This brings us to Life is Strange 2. The core conceit of this game is that two young Hispanic brothers, Sean and Daniel, witness their dad being shot by a police officer. In reaction to this, Daniel suddenly gains powers, and in a moment of overwhelming grief and rage, he kills the police officer, without knowing that he did any such thing. The series begins from this point on, the two brothers weaving their way across the west coast of the United States, traveling from their now-abandoned home in Seattle to Mexico in pursuit of freedom from the ever-looming violent hand of the criminal justice system. There is much to say about the obvious racial politics of this game, which are largely transparent and at times lacking in nuance, but it seems to me that the racial politics of this game are more of a mechanism than anything else. They create an impetus for the brothers to leave their home and define a goal for the brothers to pursue, but the real meat of the game is everything in between those two points. In-between those two points is a story about brotherhood, love, family, and masculinity, one which I believe is often overlooked by people when they engage with this game, and one which I think is an incredibly lacking narrative in much of the medium of gaming to this day. Life is Strange 2 is the rare game that explores feminism by positing what a positive model of masculinity and male connection can and should look like.

It would, perhaps, be too trite to step event by event, or even episode by episode through this game and notate the precise ways in which this analysis is done. It is easy to point to the traumas that the Diaz brothers experience and how those make them shut out their emotions, how they (especially Daniel, but both of them at times) seek control over their life with violence and domination, and how Sean's initial instinct towards patriarchal masculinity alienates his brother. It is easy to note that from the very first episode, we see a complex mix of positive and toxic masculinites expressed in the people that Sean and Daniel meet on the road who help them and hurt them, connect with them and steal them away from one another. I think once you're aware that the game is using this lens of analysis in its writing, much of this falls into place naturally, and I believe there's significant value in revisiting the game to see what ideas about masculinity it presents for yourself. For me to prime others to see the exact same messages that I see would be a mistake, as it is not often that we have the chance to critically engage with pieces of media that recognize the toxic nature of patriarchal masculinity and are interested in showing us a image of what positive masculinity can be. To steal that chance away from you, the reader, would be a legitimate shame.

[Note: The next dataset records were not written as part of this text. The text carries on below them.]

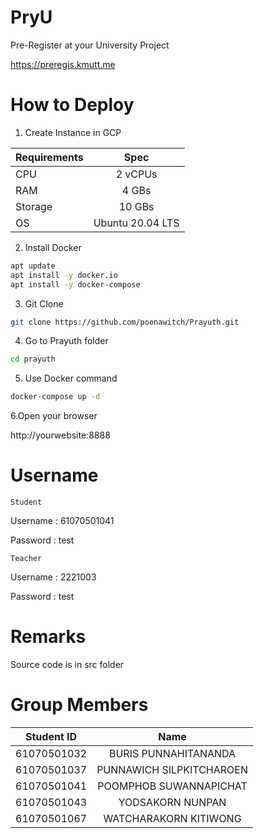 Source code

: # PryU
Pre-Register at your University Project

https://preregis.kmutt.me


# How to Deploy
1. Create Instance in GCP

| Requirements  | Spec            | 
| ------------- |:---------------:| 
| CPU           | 2 vCPUs         |
| RAM           | 4 GBs           | 
| Storage       | 10 GBs          |
| OS            | Ubuntu 20.04 LTS|  

2. Install Docker

```bash
apt update
apt install -y docker.io 
apt install -y docker-compose
```

3. Git Clone

```bash
git clone https://github.com/poonawitch/Prayuth.git
```

4. Go to Prayuth folder

```bash
cd prayuth
```

5. Use Docker command

```bash
docker-compose up -d
```

6.Open your browser

http://yourwebsite:8888 


# Username

`Student`

Username : 61070501041

Password : test 

`Teacher`

Username : 2221003

Password : test

# Remarks

Source code is in src folder

# Group Members


| Student ID    | Name               | 
| ------------- |:------------------:| 
| 61070501032   | BURIS PUNNAHITANANDA  |
| 61070501037   | PUNNAWICH SILPKITCHAROEN |
| 61070501041   | POOMPHOB SUWANNAPICHAT   |
| 61070501043   | YODSAKORN NUNPAN       |
| 61070501067   | WATCHARAKORN KITIWONG       |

And yet, I cannot help but express the absolute beauty that I find in Episode 3 when this lens of analysis clicks into place and everything suddenly becomes more clear than it has ever been! In the midst of a journey full of pain and hatred and violence and rage, where the brothers fight not only with the world around them, not only between one another, but with their own internal selves, the third episode is a sudden break away from the patterns that have dominated the lives of Sean and Daniel, the structures that have defined our own lives. For a brief moment, Sean sees what life could be like free of the baggage of the patriarchal scars that he's been burdened with for his own life! It is a vision of community and family and love, where he yields his need to control and dominate his life and allows himself to open to the people around him. He sits quietly next to Cassidy and watches her play guitar. He talks earnestly and emotionally with Finn. At some point Sean and I blur into one. I walk around the camp with Daniel and do chores together and finally, at long last, two states away from his home, Sean treats his brother like someone he loves and respects rather than an annoyance to be cast away. We stop being afraid of our brother's potential to hurt. We kiss Finn. We go on night swims and help Daniel train his powers and it seems like finally we're free of all the suffering, that we've broken the cycle of the violence and estrangement innate to our lives under patriarchy!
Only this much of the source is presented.